[Egyptian] List of considerations

Mark-Jan Nederhof mn31 at st-andrews.ac.uk
Wed Jul 20 11:21:34 BST 2016


Dear All,

I'm afraid the momentum is lost if we wait any longer with resuming the discussion. 
So let me make an inventory about how I see things. This assumes familiarity with 
the issues in the last version of the proposal:

https://mjn.host.cs.st-andrews.ac.uk/tmp/unicode.pdf

as well as with the discussions in Cambridge, inside and outside the Fitzwilliam.

One thought is that we should make the encoding as simple as possible, but not
simpler. Another thought is that we need a systematic design, not a bunch of
individual control characters thrown together. This pertains both to
functionality (what can be expressed) and to syntax (how is it expressed). As
for functionality, the primitives should cover a natural range of what
Egyptologists want the encoding to express at a very minimum, recognizing
the need to sacrifice precision for simplicity. As to syntax, we should not lose 
sight of the bigger picture, or we might tie ourselves into a knot with operator 
precedence.

More on the functionality: our team (TLA/Ramses/St Andrews) had relatively few
qualms simplifying the semantics of the insertions, to allow an inserted group
to spill over to outside the bounding box of the 'big' sign. This makes it easier
to use, in particular removing the need of the EMPTY to artificially increase the 
size of the bounding box. (It makes the mapping to richer and more precise 
encodings outside Unicode more difficult, but this aside.) With the simplification, 
we could abandon the four insertions at the four sides, because then these are
basically horizontal and vertical grouping in combination with the "JOIN" from
our original proposal.  However, if we then drop the JOIN, it would be quite
odd to be able to have a primitive for "insert into a corner" but not for the
functionality of "insert into a side". If you look at typical uses of the & in
the past, then you see many can only be expressed as "insert into a side", or
alternatively horizontal/vertical grouping with JOIN.  So JOIN plus the four
insertions into the four corners forms a logical whole. 

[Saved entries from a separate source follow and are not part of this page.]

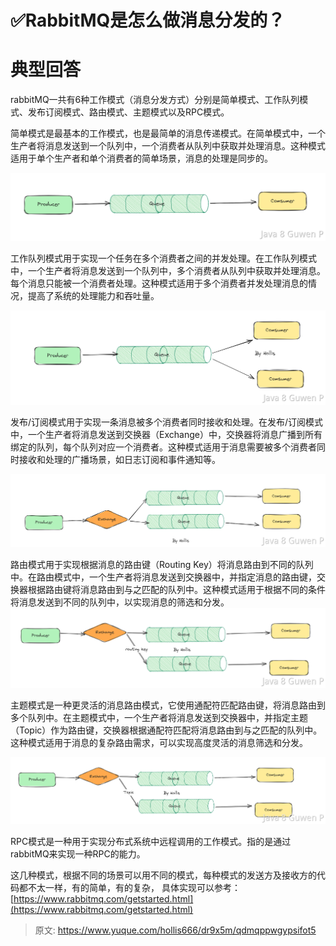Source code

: # ✅RabbitMQ是怎么做消息分发的？


# 典型回答

rabbitMQ一共有6种工作模式（消息分发方式）分别是简单模式、工作队列模式、发布订阅模式、路由模式、主题模式以及RPC模式。

简单模式是最基本的工作模式，也是最简单的消息传递模式。在简单模式中，一个生产者将消息发送到一个队列中，一个消费者从队列中获取并处理消息。这种模式适用于单个生产者和单个消费者的简单场景，消息的处理是同步的。

![image.png](./img/KhXLNZ-kOpinf60b/1690624284380-66eada88-4d89-4ed9-93cd-627e3f93f56e-014067.png)

工作队列模式用于实现一个任务在多个消费者之间的并发处理。在工作队列模式中，一个生产者将消息发送到一个队列中，多个消费者从队列中获取并处理消息。每个消息只能被一个消费者处理。这种模式适用于多个消费者并发处理消息的情况，提高了系统的处理能力和吞吐量。

![image.png](./img/KhXLNZ-kOpinf60b/1690624355141-ff0dc06e-2a75-4962-9c5c-35ba680eeaea-335651.png)

发布/订阅模式用于实现一条消息被多个消费者同时接收和处理。在发布/订阅模式中，一个生产者将消息发送到交换器（Exchange）中，交换器将消息广播到所有绑定的队列，每个队列对应一个消费者。这种模式适用于消息需要被多个消费者同时接收和处理的广播场景，如日志订阅和事件通知等。

![image.png](./img/KhXLNZ-kOpinf60b/1691761653923-73c27264-2080-4a26-a3c8-513971f6b941-597044.png)

路由模式用于实现根据消息的路由键（Routing Key）将消息路由到不同的队列中。在路由模式中，一个生产者将消息发送到交换器中，并指定消息的路由键，交换器根据路由键将消息路由到与之匹配的队列中。这种模式适用于根据不同的条件将消息发送到不同的队列中，以实现消息的筛选和分发。
![image.png](./img/KhXLNZ-kOpinf60b/1690624635994-00378b54-2577-4dc5-b1de-f634f4a0a0fd-584864.png)


主题模式是一种更灵活的消息路由模式，它使用通配符匹配路由键，将消息路由到多个队列中。在主题模式中，一个生产者将消息发送到交换器中，并指定主题（Topic）作为路由键，交换器根据通配符匹配将消息路由到与之匹配的队列中。这种模式适用于消息的复杂路由需求，可以实现高度灵活的消息筛选和分发。

![image.png](./img/KhXLNZ-kOpinf60b/1690624641506-e406d7f9-3fba-43b5-ad66-10e23f05a8ae-843647.png)

RPC模式是一种用于实现分布式系统中远程调用的工作模式。指的是通过rabbitMQ来实现一种RPC的能力。


这几种模式，根据不同的场景可以用不同的模式，每种模式的发送方及接收方的代码都不太一样，有的简单，有的复杂， 具体实现可以参考：[https://www.rabbitmq.com/getstarted.html](https://www.rabbitmq.com/getstarted.html)


> 原文: <https://www.yuque.com/hollis666/dr9x5m/qdmqppwgypsifot5>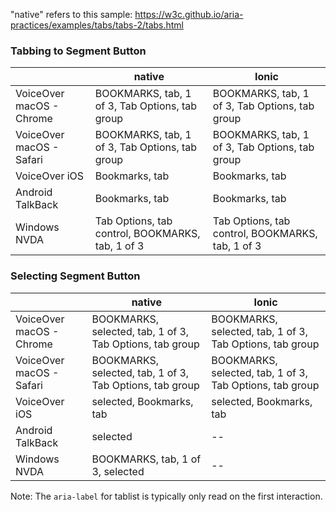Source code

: "native" refers to this sample: https://w3c.github.io/aria-practices/examples/tabs/tabs-2/tabs.html

### Tabbing to Segment Button

|                          | native                                           | Ionic                                            |
| ------------------------ | ------------------------------------------------ | ------------------------------------------------ |
| VoiceOver macOS - Chrome | BOOKMARKS, tab, 1 of 3, Tab Options, tab group   | BOOKMARKS, tab, 1 of 3, Tab Options, tab group   |
| VoiceOver macOS - Safari | BOOKMARKS, tab, 1 of 3, Tab Options, tab group   | BOOKMARKS, tab, 1 of 3, Tab Options, tab group   |
| VoiceOver iOS            | Bookmarks, tab                                   | Bookmarks, tab                                   |
| Android TalkBack         | Bookmarks, tab                                   | Bookmarks, tab                                   |
| Windows NVDA             | Tab Options, tab control, BOOKMARKS, tab, 1 of 3 | Tab Options, tab control, BOOKMARKS, tab, 1 of 3 |

### Selecting Segment Button

|                          | native                                                   | Ionic                    |
| ------------------------ | -------------------------------------------------------- | ------------------------ |
| VoiceOver macOS - Chrome | BOOKMARKS, selected, tab, 1 of 3, Tab Options, tab group | BOOKMARKS, selected, tab, 1 of 3, Tab Options, tab group |
| VoiceOver macOS - Safari | BOOKMARKS, selected, tab, 1 of 3, Tab Options, tab group | BOOKMARKS, selected, tab, 1 of 3, Tab Options, tab group |
| VoiceOver iOS            | selected, Bookmarks, tab                                 | selected, Bookmarks, tab |
| Android TalkBack         | selected                                                 | --                       |
| Windows NVDA             | BOOKMARKS, tab, 1 of 3, selected                         | --                       |

Note: The `aria-label` for tablist is typically only read on the first interaction.

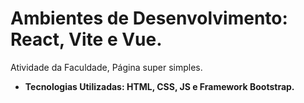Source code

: # Ambientes de Desenvolvimento: React, Vite e Vue.
Atividade da Faculdade, Página super simples.
* **Tecnologias Utilizadas: HTML, CSS, JS e Framework Bootstrap.**
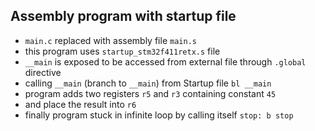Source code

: ## Assembly program with startup file     
     
- `main.c` replaced with assembly file `main.s`  
- this program uses `startup_stm32f411retx.s` file   
- `__main` is exposed to be accessed from external file through `.global` directive
- calling `__main` (branch to `__main`) from Startup file `bl __main`     
- program adds two registers `r5` and `r3` containing constant `45`   
- and place the result into `r6`   
- finally program stuck in infinite loop by calling itself `stop: b stop`       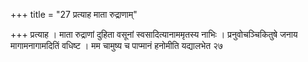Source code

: +++
title = "27 प्रत्याह माता रुद्राणाम्"

+++
प्रत्याह । माता रुद्राणां दुहिता वसूनां स्वसादित्यानाममृतस्य नाभिः । प्रनुवोचञ्चिकितुषे जनाय मागामनागामदितिं वधिष्ट । मम चामुष्य च पाप्मानं हनोमीति यद्यालभेत २७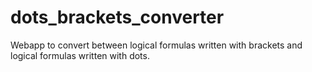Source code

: # dots_brackets_converter
Webapp to convert between logical formulas written with brackets and logical formulas written with dots.

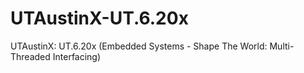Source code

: # UTAustinX-UT.6.20x
UTAustinX: UT.6.20x (Embedded Systems - Shape The World: Multi-Threaded Interfacing)
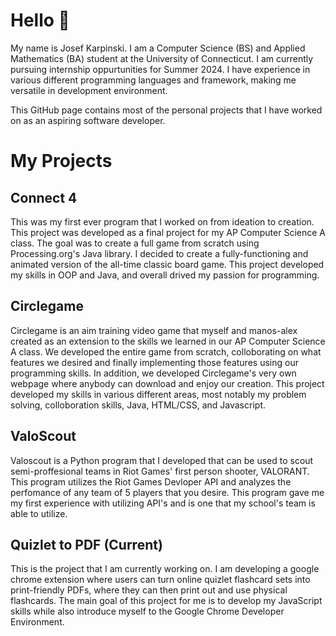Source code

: # Hello 👋

<!--
**josef-karpinski/josef-karpinski** is a ✨ _special_ ✨ repository because its `README.md` (this file) appears on your GitHub profile.

Here are some ideas to get you started:

- 🔭 I’m currently working on ...
- 🌱 I’m currently learning ...
- 👯 I’m looking to collaborate on ...
- 🤔 I’m looking for help with ...
- 💬 Ask me about ...
- 📫 How to reach me: ...
- 😄 Pronouns: ...
- ⚡ Fun fact: ...
-->

My name is Josef Karpinski. I am a Computer Science (BS) and Applied Mathematics (BA) student at the University of Connecticut. I am currently pursuing internship oppurtunities for Summer 2024. I have experience in various different programming languages and framework, making me versatile in development environment.

This GitHub page contains most of the personal projects that I have worked on as an aspiring software developer.

# My Projects

## Connect 4
This was my first ever program that I worked on from ideation to creation. This project was developed as a final project for my AP Computer Science A class. The goal was to create a full game from scratch using Processing.org's Java library. I decided to create a fully-functioning and animated version of the all-time classic board game. This project developed my skills in OOP and Java, and overall drived my passion for programming.

## Circlegame
Circlegame is an aim training video game that myself and manos-alex created as an extension to the skills we learned in our AP Computer Science A class. We developed the entire game from scratch, colloborating on what features we desired and finally implementing those features using our programming skills. In addition, we developed Circlegame's very own webpage where anybody can download and enjoy our creation. This project developed my skills in various different areas, most notably my problem solving, colloboration skills, Java, HTML/CSS, and Javascript. 

## ValoScout
Valoscout is a Python program that I developed that can be used to scout semi-proffesional teams in Riot Games' first person shooter, VALORANT. This program utilizes the Riot Games Devloper API and analyzes the perfomance of any team of 5 players that you desire. This program gave me my first experience with utilizing API's and is one that my school's team is able to utilize.

## Quizlet to PDF (Current)
This is the project that I am currently working on. I am developing a google chrome extension where users can turn online quizlet flashcard sets into print-friendly PDFs, where they can then print out and use physical flashcards. The main goal of this project for me is to develop my JavaScript skills while also introduce myself to the Google Chrome Developer Environment.

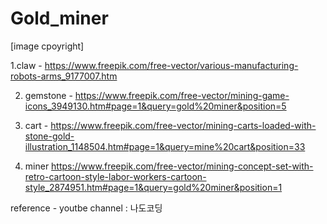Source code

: # Gold_miner

[image cpoyright]

1.claw - 
https://www.freepik.com/free-vector/various-manufacturing-robots-arms_9177007.htm

2. gemstone - 
https://www.freepik.com/free-vector/mining-game-icons_3949130.htm#page=1&query=gold%20miner&position=5

3. cart -
https://www.freepik.com/free-vector/mining-carts-loaded-with-stone-gold-illustration_1148504.htm#page=1&query=mine%20cart&position=33

4. miner
https://www.freepik.com/free-vector/mining-concept-set-with-retro-cartoon-style-labor-workers-cartoon-style_2874951.htm#page=1&query=gold%20miner&position=1

reference - youtbe channel : 나도코딩
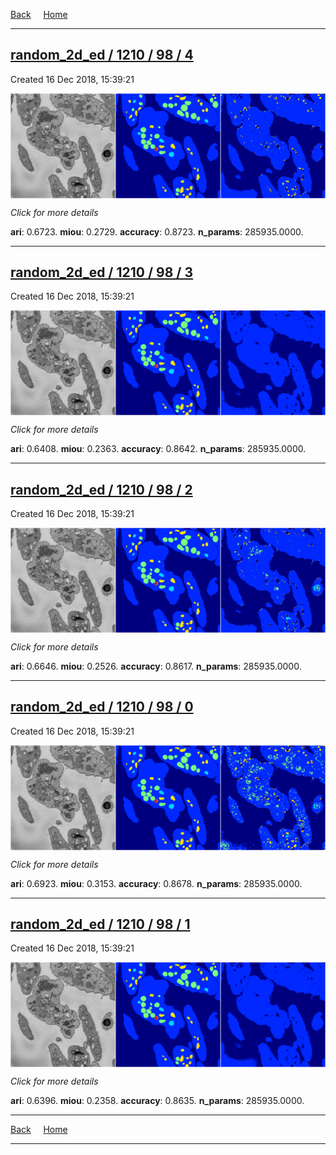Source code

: 
[Back](..)&nbsp;&nbsp;&nbsp;&nbsp;&nbsp;[Home](https://leapmanlab.github.io/snapshots)

---

<div class="summary"><a href="4"><h2>random_2d_ed / 1210 / 98 / 4</h2></a><p>Created 16 Dec 2018, 15:39:21
</p><a href="4"><img src="4/media/summary.png" align="center"></a><p>
<i>Click for more details</i>
</p></div>

**ari**: 0.6723. **miou**: 0.2729. **accuracy**: 0.8723. **n_params**: 285935.0000. 

---

<div class="summary"><a href="3"><h2>random_2d_ed / 1210 / 98 / 3</h2></a><p>Created 16 Dec 2018, 15:39:21
</p><a href="3"><img src="3/media/summary.png" align="center"></a><p>
<i>Click for more details</i>
</p></div>

**ari**: 0.6408. **miou**: 0.2363. **accuracy**: 0.8642. **n_params**: 285935.0000. 

---

<div class="summary"><a href="2"><h2>random_2d_ed / 1210 / 98 / 2</h2></a><p>Created 16 Dec 2018, 15:39:21
</p><a href="2"><img src="2/media/summary.png" align="center"></a><p>
<i>Click for more details</i>
</p></div>

**ari**: 0.6646. **miou**: 0.2526. **accuracy**: 0.8617. **n_params**: 285935.0000. 

---

<div class="summary"><a href="0"><h2>random_2d_ed / 1210 / 98 / 0</h2></a><p>Created 16 Dec 2018, 15:39:21
</p><a href="0"><img src="0/media/summary.png" align="center"></a><p>
<i>Click for more details</i>
</p></div>

**ari**: 0.6923. **miou**: 0.3153. **accuracy**: 0.8678. **n_params**: 285935.0000. 

---

<div class="summary"><a href="1"><h2>random_2d_ed / 1210 / 98 / 1</h2></a><p>Created 16 Dec 2018, 15:39:21
</p><a href="1"><img src="1/media/summary.png" align="center"></a><p>
<i>Click for more details</i>
</p></div>

**ari**: 0.6396. **miou**: 0.2358. **accuracy**: 0.8635. **n_params**: 285935.0000. 

---

[Back](..)&nbsp;&nbsp;&nbsp;&nbsp;&nbsp;[Home](https://leapmanlab.github.io/snapshots)

---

In more detail, when we insert G into a corner of S: if G is small, it might fit into 
the bounding box of S; if G is big, it may extend to outside the bounding box; 
the extension would be to the left or right for signs with unit height (as for 
most birds), and to the top or bottom for signs that are less high (as for the tongue).

In the case of birds, insertion into the lower-left corner would no longer mean 
strictly in the corner, but normally just above the feet of the bird. Here we 
sacrifice precision for simplicity of use. Note that PLOTTEXT distinguished
insertion-into-lower-left-corner and insertion-above-the-bird's-feet.

An example of insert into a side is Hm-kA, with the Hm club half inside the
pair of raised arms. It would now be encoded as a vertical group of Hm 
and kA, with a JOIN in between.

There is only one case I can think of where insert-at-the-bottom is not very
well expressed in terms of vertical grouping with JOIN, and that is with
two X1 next to one another at the bottom within the bounding box of S22.
One could probably live with an approximation.

More on syntax: Suppose we have * and : and INSERT and perhaps STACK, 
all represented as infix operators, then the question is what
A * B INSERT C : D STACK E 
means. No one has yet provided a reasonable syntax with infix operators but
without brackets that disambiguates in a satisfactory manner. From my
understanding of the well-established academic discipline of the design of 
programming languages, I would assume such a syntax does not exist.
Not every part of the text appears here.